### Exercise directions
Search the material for the string "objects" and reply with how many lines contain it, nothing else.
● ● ●
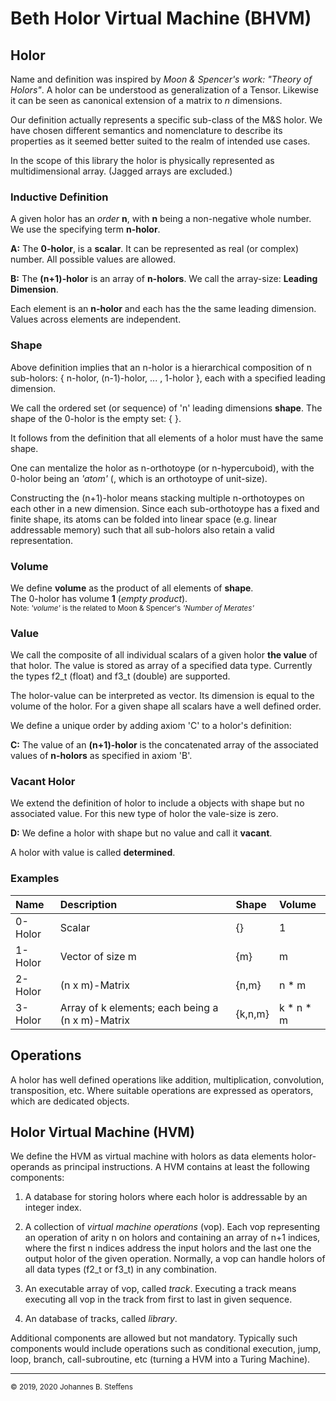 # Beth Holor Virtual Machine (BHVM)

## Holor
Name and definition was inspired by *Moon & Spencer's work: "Theory of Holors"*. 
A holor can be understood as generalization of a Tensor. Likewise it can be seen
as canonical extension of a matrix to *n* dimensions. 

Our definition actually represents a specific sub-class of the M&S holor. We have chosen
different semantics and nomenclature to describe its properties as it seemed better
suited to the realm of intended use cases.

In the scope of this library the holor is physically represented as multidimensional array.
(Jagged arrays are excluded.)

### Inductive Definition
A given holor has an *order* **n**, with **n** being a non-negative whole number.
We use the specifying term **n-holor**.

**A:** The **0-holor**, is a **scalar**.
It can be represented as real (or complex) number.
All possible values are allowed.

**B:** The **(n+1)-holor** is an array of **n-holors**.
We call the array-size: **Leading Dimension**.

Each element is an **n-holor** and each has the the same leading dimension.
Values across elements are independent.

### Shape
Above definition implies that an n-holor is a hierarchical composition
of n sub-holors: { n-holor, (n-1)-holor, ... , 1-holor }, each with a specified
leading dimension. 

We call the ordered set (or sequence) of 'n' leading dimensions **shape**.
The shape of the 0-holor is the empty set: \{ \}.

It follows from the definition that all elements of a holor must have the same shape.

One can mentalize the holor as n-orthotoype (or n-hypercuboid), with the 0-holor
being an *'atom'* (, which is an orthotoype of unit-size).

Constructing the (n+1)-holor means stacking multiple n-orthotoypes on each other
in a new dimension. Since each sub-orthotoype has a fixed and finite shape,
its atoms can be folded into linear space
(e.g. linear addressable memory) such that all sub-holors also retain a valid
representation. 

### Volume
We define **volume** as the product of all elements of **shape**.
<br>The 0-holor has volume **1** (*empty product*).
<br><sub> Note: *'volume'* is the related to Moon & Spencer's *'Number of Merates'*</sub>

### Value
We call the composite of all individual scalars of a given holor **the value** of that holor.
The value is stored as array of a specified data type. Currently the types f2_t (float) and f3_t
(double) are supported.

The holor-value can be interpreted as vector. Its dimension is equal to the volume of the holor. For a given shape
all scalars have a well defined order.

We define a unique order by adding axiom 'C' to a holor's definition:

**C:** The value of an **(n+1)-holor** is the concatenated array of the associated values 
of **n-holors** as specified in axiom 'B'.

### Vacant Holor
We extend the definition of holor to include a objects with shape but no associated value.
For this new type of holor the vale-size is zero.

**D:** We define a holor with shape but no value and call it **vacant**.

A holor with value is called **determined**.

### Examples
|Name|Description|Shape|Volume|
|:---|:---|:---|:---|
|0-Holor|Scalar|\{\}|1|
|1-Holor|Vector of size m|\{m\}|m|
|2-Holor|(n x m)-Matrix|\{n,m\}|n * m|
|3-Holor|Array of k elements; each being a (n x m)-Matrix|\{k,n,m\}|k * n * m|

## Operations
A holor has well defined operations like addition, multiplication, convolution, transposition, etc.
Where suitable operations are expressed as operators, which are dedicated objects.

## Holor Virtual Machine (HVM)
We define the HVM as virtual machine with holors as data elements
holor-operands as principal instructions. A HVM contains at least the following components:

1. A database for storing holors where each holor is addressable by an integer index.

2. A collection of _virtual machine operations_ (vop). Each vop representing
an operation of arity n on holors and containing an array of n+1 indices, where the
first n indices address the input holors and the last one the output holor of the
given operation. Normally, a vop can handle holors of all data types (f2_t or f3_t)
in any combination.

3. An executable array of vop, called _track_. 
Executing a track means executing all vop in the track from first to last in given sequence.

4. An database of tracks, called _library_.

Additional components are allowed but not mandatory.
Typically such components would include operations such as conditional execution, jump, loop, 
branch, call-subroutine, etc (turning a HVM into a Turing Machine).

------
<sub>&copy; 2019, 2020 Johannes B. Steffens</sub>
● ● ●
### Your response
2